[Start of Attachment]
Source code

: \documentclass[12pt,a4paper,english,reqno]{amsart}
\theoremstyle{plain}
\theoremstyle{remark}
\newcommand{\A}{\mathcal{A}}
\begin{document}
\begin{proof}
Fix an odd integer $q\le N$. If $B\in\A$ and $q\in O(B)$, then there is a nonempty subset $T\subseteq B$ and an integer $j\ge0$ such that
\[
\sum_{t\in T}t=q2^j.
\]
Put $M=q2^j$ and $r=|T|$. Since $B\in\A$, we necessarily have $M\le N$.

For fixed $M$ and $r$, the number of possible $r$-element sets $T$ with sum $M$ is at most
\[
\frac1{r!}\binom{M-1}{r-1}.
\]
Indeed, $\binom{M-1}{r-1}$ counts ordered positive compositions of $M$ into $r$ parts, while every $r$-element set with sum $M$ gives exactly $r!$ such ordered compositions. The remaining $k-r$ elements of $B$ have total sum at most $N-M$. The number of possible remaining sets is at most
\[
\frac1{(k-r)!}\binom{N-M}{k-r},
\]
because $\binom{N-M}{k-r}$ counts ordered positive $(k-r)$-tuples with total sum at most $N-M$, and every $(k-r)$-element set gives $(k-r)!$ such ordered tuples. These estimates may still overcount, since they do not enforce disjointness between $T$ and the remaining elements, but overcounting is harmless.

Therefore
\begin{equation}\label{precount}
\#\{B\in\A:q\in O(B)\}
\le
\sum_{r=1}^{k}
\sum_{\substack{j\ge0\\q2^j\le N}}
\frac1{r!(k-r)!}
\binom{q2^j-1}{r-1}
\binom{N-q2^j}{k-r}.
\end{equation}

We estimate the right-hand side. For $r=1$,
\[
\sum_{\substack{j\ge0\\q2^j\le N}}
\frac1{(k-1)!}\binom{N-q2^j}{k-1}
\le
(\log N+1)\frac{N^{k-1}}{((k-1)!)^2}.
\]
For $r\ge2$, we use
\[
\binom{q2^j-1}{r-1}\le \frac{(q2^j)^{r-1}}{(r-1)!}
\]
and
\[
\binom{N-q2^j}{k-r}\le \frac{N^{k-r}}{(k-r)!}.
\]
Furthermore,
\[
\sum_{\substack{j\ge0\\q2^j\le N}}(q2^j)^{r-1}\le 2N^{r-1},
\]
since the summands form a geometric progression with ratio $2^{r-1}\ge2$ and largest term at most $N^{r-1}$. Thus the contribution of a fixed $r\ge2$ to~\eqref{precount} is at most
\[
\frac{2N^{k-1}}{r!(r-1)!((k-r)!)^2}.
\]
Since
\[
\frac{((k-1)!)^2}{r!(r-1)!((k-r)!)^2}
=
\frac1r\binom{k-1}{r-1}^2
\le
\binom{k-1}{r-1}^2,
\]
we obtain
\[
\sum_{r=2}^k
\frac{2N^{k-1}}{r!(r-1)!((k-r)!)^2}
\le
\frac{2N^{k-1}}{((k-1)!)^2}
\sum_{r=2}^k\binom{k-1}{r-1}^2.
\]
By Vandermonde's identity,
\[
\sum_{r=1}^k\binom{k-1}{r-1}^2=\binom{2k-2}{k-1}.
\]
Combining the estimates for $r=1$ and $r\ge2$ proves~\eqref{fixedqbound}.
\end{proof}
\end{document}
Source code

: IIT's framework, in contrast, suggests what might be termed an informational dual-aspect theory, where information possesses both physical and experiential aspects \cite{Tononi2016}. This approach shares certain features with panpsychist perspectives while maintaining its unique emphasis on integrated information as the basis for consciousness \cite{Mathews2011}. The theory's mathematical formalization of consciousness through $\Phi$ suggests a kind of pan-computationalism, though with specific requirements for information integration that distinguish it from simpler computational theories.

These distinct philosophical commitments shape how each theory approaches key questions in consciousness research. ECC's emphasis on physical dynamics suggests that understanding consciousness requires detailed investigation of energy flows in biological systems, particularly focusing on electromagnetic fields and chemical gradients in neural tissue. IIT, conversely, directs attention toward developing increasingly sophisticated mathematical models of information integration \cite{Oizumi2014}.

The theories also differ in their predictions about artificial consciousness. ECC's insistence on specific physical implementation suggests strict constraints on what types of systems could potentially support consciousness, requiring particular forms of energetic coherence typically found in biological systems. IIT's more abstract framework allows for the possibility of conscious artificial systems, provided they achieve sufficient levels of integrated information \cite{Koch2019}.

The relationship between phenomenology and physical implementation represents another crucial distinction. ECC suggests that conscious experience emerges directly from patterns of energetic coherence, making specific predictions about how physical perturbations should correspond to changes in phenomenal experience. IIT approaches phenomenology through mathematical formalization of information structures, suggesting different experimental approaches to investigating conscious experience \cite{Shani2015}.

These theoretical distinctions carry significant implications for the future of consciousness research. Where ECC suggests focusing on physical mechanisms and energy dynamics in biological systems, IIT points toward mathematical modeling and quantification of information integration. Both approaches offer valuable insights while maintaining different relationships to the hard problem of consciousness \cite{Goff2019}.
[End of Attachment]
- _Work request_:
Your response should consist of the listing, reproduced exactly.

- _Exercise result_:
Source code

: \documentclass[12pt,a4paper,english,reqno]{amsart}
\theoremstyle{plain}
\theoremstyle{remark}
\newcommand{\A}{\mathcal{A}}
\begin{document}
\begin{proof}
Fix an odd integer $q\le N$. If $B\in\A$ and $q\in O(B)$, then there is a nonempty subset $T\subseteq B$ and an integer $j\ge0$ such that
\[
\sum_{t\in T}t=q2^j.
\]
Put $M=q2^j$ and $r=|T|$. Since $B\in\A$, we necessarily have $M\le N$.

For fixed $M$ and $r$, the number of possible $r$-element sets $T$ with sum $M$ is at most
\[
\frac1{r!}\binom{M-1}{r-1}.
\]
Indeed, $\binom{M-1}{r-1}$ counts ordered positive compositions of $M$ into $r$ parts, while every $r$-element set with sum $M$ gives exactly $r!$ such ordered compositions. The remaining $k-r$ elements of $B$ have total sum at most $N-M$. The number of possible remaining sets is at most
\[
\frac1{(k-r)!}\binom{N-M}{k-r},
\]
because $\binom{N-M}{k-r}$ counts ordered positive $(k-r)$-tuples with total sum at most $N-M$, and every $(k-r)$-element set gives $(k-r)!$ such ordered tuples. These estimates may still overcount, since they do not enforce disjointness between $T$ and the remaining elements, but overcounting is harmless.

Therefore
\begin{equation}\label{precount}
\#\{B\in\A:q\in O(B)\}
\le
\sum_{r=1}^{k}
\sum_{\substack{j\ge0\\q2^j\le N}}
\frac1{r!(k-r)!}
\binom{q2^j-1}{r-1}
\binom{N-q2^j}{k-r}.
\end{equation}

We estimate the right-hand side. For $r=1$,
\[
\sum_{\substack{j\ge0\\q2^j\le N}}
\frac1{(k-1)!}\binom{N-q2^j}{k-1}
\le
(\log N+1)\frac{N^{k-1}}{((k-1)!)^2}.
\]
For $r\ge2$, we use
\[
\binom{q2^j-1}{r-1}\le \frac{(q2^j)^{r-1}}{(r-1)!}
\]
and
\[
\binom{N-q2^j}{k-r}\le \frac{N^{k-r}}{(k-r)!}.
\]
Furthermore,
\[
\sum_{\substack{j\ge0\\q2^j\le N}}(q2^j)^{r-1}\le 2N^{r-1},
\]
since the summands form a geometric progression with ratio $2^{r-1}\ge2$ and largest term at most $N^{r-1}$. Thus the contribution of a fixed $r\ge2$ to~\eqref{precount} is at most
\[
\frac{2N^{k-1}}{r!(r-1)!((k-r)!)^2}.
\]
Since
\[
\frac{((k-1)!)^2}{r!(r-1)!((k-r)!)^2}
=
\frac1r\binom{k-1}{r-1}^2
\le
\binom{k-1}{r-1}^2,
\]
we obtain
\[
\sum_{r=2}^k
\frac{2N^{k-1}}{r!(r-1)!((k-r)!)^2}
\le
\frac{2N^{k-1}}{((k-1)!)^2}
\sum_{r=2}^k\binom{k-1}{r-1}^2.
\]
By Vandermonde's identity,
\[
\sum_{r=1}^k\binom{k-1}{r-1}^2=\binom{2k-2}{k-1}.
\]
Combining the estimates for $r=1$ and $r\ge2$ proves~\eqref{fixedqbound}.
\end{proof}
\end{document}
Source code

: IIT's framework, in contrast, suggests what might be termed an informational dual-aspect theory, where information possesses both physical and experiential aspects \cite{Tononi2016}. This approach shares certain features with panpsychist perspectives while maintaining its unique emphasis on integrated information as the basis for consciousness \cite{Mathews2011}. The theory's mathematical formalization of consciousness through $\Phi$ suggests a kind of pan-computationalism, though with specific requirements for information integration that distinguish it from simpler computational theories.

These distinct philosophical commitments shape how each theory approaches key questions in consciousness research. ECC's emphasis on physical dynamics suggests that understanding consciousness requires detailed investigation of energy flows in biological systems, particularly focusing on electromagnetic fields and chemical gradients in neural tissue. IIT, conversely, directs attention toward developing increasingly sophisticated mathematical models of information integration \cite{Oizumi2014}.

The theories also differ in their predictions about artificial consciousness. ECC's insistence on specific physical implementation suggests strict constraints on what types of systems could potentially support consciousness, requiring particular forms of energetic coherence typically found in biological systems. IIT's more abstract framework allows for the possibility of conscious artificial systems, provided they achieve sufficient levels of integrated information \cite{Koch2019}.

The relationship between phenomenology and physical implementation represents another crucial distinction. ECC suggests that conscious experience emerges directly from patterns of energetic coherence, making specific predictions about how physical perturbations should correspond to changes in phenomenal experience. IIT approaches phenomenology through mathematical formalization of information structures, suggesting different experimental approaches to investigating conscious experience \cite{Shani2015}.

These theoretical distinctions carry significant implications for the future of consciousness research. Where ECC suggests focusing on physical mechanisms and energy dynamics in biological systems, IIT points toward mathematical modeling and quantification of information integration. Both approaches offer valuable insights while maintaining different relationships to the hard problem of consciousness \cite{Goff2019}.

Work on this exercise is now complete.